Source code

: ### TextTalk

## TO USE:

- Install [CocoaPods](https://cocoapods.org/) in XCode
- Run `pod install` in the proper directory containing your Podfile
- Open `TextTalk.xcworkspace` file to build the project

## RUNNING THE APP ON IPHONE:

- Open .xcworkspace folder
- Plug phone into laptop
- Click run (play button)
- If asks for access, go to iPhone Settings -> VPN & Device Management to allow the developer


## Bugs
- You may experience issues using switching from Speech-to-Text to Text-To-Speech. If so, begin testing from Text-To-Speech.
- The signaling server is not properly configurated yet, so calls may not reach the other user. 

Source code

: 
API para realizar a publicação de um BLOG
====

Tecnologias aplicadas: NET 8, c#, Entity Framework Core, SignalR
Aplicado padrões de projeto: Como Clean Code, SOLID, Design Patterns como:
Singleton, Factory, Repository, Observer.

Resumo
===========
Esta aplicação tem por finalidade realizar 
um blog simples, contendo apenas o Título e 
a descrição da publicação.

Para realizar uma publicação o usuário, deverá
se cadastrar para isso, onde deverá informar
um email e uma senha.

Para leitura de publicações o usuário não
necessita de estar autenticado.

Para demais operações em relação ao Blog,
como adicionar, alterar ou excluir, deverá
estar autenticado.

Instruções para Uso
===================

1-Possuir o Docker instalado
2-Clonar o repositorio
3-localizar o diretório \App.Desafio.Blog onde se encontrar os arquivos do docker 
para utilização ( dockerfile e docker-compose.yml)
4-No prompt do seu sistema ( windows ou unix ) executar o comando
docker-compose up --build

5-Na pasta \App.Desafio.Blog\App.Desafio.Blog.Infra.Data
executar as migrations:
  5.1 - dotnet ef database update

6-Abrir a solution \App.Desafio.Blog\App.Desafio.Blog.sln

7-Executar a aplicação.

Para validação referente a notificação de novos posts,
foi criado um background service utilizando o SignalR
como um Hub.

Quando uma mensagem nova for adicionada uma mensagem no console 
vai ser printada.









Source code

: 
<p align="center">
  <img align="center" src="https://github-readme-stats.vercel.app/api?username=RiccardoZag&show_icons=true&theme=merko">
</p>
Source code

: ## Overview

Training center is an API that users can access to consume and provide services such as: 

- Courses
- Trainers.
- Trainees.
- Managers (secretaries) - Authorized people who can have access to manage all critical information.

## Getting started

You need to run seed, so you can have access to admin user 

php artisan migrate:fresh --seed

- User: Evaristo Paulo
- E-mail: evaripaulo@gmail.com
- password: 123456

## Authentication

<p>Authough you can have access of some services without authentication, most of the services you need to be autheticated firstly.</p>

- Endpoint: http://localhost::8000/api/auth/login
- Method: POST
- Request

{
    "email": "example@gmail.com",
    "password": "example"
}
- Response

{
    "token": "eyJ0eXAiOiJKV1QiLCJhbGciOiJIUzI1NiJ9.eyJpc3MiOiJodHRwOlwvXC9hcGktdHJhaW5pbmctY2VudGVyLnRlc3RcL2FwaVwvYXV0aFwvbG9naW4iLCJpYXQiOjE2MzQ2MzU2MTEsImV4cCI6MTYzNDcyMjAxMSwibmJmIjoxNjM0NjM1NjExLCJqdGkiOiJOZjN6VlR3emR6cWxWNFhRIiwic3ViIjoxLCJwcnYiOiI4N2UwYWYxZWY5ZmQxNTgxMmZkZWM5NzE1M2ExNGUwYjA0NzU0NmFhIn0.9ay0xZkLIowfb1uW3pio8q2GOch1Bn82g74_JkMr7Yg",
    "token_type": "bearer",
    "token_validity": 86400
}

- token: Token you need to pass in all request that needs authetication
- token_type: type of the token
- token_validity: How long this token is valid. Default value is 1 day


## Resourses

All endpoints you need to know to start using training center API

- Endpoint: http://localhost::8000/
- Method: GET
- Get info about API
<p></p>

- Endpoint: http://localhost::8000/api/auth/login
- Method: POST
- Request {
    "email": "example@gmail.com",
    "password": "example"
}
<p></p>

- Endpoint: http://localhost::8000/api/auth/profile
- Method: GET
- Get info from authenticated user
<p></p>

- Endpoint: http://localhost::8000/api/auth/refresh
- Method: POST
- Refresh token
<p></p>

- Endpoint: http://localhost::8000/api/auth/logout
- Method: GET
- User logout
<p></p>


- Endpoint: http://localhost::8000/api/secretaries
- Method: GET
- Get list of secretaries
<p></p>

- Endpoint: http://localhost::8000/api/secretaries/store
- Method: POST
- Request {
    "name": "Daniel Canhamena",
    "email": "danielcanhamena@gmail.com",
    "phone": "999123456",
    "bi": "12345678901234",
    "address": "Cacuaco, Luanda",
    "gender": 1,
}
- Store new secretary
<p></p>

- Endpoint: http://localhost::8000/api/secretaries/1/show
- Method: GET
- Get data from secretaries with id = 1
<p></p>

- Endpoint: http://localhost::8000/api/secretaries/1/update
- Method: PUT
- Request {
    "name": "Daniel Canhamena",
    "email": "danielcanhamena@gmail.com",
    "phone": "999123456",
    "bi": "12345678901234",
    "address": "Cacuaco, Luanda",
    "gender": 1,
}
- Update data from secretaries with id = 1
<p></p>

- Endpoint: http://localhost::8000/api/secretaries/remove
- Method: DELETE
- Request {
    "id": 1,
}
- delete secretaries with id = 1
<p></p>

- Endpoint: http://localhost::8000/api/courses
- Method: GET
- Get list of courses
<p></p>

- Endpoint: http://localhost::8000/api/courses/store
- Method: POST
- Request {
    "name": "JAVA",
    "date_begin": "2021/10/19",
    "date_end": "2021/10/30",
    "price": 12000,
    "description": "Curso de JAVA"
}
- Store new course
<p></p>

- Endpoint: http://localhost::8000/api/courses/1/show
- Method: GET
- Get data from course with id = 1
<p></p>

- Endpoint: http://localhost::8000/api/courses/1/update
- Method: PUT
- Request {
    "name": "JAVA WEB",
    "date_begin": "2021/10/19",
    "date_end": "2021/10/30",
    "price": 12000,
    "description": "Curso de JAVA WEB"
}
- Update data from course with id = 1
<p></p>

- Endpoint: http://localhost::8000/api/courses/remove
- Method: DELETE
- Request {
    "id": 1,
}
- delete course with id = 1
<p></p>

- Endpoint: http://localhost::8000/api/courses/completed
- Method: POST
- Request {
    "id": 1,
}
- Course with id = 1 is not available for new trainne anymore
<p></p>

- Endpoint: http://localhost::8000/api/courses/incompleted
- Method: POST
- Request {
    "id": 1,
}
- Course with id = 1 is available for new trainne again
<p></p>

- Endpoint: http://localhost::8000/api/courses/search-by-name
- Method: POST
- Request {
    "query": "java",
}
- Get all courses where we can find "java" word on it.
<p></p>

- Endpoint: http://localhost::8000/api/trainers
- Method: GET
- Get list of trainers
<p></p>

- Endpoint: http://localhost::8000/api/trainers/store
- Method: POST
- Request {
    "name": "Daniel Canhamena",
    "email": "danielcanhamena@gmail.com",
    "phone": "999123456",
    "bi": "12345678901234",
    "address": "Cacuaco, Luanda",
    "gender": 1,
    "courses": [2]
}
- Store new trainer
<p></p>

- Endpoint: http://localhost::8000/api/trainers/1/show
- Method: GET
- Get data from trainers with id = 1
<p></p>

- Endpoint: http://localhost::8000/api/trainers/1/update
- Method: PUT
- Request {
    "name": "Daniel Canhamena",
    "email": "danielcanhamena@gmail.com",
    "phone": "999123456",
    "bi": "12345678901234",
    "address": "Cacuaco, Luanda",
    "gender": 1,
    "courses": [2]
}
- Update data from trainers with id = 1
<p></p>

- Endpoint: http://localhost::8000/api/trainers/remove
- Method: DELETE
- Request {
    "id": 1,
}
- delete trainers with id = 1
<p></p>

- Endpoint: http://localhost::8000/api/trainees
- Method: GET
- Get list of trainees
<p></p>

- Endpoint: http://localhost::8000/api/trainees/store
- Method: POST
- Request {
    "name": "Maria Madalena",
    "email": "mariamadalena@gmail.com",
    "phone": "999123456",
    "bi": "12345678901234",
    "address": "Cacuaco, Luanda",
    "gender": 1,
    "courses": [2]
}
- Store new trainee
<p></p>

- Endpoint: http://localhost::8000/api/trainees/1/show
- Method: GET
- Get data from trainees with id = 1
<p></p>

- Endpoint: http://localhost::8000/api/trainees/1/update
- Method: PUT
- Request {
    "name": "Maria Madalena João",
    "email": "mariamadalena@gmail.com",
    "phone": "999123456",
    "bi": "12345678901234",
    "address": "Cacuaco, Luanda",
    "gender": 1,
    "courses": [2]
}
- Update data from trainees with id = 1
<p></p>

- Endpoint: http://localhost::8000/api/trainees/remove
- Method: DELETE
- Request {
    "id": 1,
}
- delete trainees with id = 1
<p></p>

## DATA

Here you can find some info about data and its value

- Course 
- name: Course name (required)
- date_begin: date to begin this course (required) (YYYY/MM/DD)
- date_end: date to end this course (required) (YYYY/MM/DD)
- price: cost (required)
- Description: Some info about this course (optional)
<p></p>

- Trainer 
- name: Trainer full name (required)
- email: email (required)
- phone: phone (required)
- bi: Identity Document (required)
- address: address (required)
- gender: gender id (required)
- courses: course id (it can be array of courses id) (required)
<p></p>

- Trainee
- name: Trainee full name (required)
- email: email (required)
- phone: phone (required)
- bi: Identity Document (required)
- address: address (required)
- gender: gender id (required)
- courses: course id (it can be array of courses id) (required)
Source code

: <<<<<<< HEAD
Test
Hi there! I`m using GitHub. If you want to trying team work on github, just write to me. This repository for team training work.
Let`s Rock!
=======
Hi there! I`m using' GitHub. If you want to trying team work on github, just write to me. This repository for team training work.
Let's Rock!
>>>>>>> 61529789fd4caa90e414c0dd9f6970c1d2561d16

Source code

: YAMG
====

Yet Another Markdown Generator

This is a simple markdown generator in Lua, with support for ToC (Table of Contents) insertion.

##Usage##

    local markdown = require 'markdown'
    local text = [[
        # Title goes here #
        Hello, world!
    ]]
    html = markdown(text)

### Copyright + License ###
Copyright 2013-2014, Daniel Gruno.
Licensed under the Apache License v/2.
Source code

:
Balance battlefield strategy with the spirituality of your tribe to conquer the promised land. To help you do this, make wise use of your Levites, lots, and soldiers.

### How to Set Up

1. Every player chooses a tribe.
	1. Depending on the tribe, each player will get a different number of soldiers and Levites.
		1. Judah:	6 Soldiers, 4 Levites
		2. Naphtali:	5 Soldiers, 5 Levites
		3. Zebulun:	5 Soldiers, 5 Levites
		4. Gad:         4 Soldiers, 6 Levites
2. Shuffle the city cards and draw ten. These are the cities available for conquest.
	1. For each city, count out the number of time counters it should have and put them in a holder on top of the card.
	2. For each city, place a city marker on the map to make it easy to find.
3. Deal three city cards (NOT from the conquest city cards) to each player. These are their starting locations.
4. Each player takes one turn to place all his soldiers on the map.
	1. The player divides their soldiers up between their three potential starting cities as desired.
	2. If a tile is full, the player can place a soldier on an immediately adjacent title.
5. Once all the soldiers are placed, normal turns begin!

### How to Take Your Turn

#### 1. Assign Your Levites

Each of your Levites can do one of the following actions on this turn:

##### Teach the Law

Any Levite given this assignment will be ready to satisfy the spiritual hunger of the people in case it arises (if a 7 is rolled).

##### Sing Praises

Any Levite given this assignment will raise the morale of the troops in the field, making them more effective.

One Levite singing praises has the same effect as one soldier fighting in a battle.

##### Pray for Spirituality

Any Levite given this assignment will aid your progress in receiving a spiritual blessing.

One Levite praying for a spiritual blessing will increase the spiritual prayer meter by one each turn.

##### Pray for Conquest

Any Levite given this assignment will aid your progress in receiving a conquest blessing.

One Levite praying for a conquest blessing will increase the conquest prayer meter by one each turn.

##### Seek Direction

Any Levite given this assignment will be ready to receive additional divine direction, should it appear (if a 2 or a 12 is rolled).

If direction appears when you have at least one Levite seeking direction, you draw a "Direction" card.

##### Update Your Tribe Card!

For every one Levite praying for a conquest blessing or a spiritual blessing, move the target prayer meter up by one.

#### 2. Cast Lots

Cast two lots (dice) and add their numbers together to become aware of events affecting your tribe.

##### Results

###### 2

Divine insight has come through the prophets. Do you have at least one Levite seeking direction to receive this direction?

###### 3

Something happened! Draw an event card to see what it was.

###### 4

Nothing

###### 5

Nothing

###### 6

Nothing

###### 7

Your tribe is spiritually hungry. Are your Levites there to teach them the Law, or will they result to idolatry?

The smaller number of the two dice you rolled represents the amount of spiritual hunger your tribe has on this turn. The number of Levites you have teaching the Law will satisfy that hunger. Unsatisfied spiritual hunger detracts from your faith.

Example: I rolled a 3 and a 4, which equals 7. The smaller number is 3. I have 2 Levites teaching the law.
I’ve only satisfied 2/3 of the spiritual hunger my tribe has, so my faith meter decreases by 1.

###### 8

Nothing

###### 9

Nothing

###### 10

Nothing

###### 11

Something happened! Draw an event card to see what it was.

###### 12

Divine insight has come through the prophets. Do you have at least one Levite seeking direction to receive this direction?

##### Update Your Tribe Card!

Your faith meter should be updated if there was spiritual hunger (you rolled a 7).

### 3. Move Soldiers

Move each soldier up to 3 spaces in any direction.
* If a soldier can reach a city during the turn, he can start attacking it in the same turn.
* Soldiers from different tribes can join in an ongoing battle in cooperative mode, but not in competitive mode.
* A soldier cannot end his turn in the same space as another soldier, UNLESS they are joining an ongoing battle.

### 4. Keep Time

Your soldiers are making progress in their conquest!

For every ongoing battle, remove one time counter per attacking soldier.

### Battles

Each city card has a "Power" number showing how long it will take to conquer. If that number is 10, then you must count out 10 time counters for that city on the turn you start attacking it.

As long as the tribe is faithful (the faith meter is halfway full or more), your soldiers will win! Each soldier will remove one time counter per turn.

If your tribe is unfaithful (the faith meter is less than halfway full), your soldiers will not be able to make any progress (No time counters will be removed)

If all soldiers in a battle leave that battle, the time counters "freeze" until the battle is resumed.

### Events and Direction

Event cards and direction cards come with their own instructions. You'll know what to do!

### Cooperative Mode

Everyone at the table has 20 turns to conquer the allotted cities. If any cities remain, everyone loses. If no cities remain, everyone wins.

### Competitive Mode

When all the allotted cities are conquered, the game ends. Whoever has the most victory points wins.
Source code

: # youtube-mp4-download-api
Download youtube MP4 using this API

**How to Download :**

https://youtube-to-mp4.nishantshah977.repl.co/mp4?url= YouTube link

**Task requirements:** Search the records for the word "usuário" and return every line that holds it.

**Response area:**
Para realizar uma publicação o usuário, deverá
Para leitura de publicações o usuário não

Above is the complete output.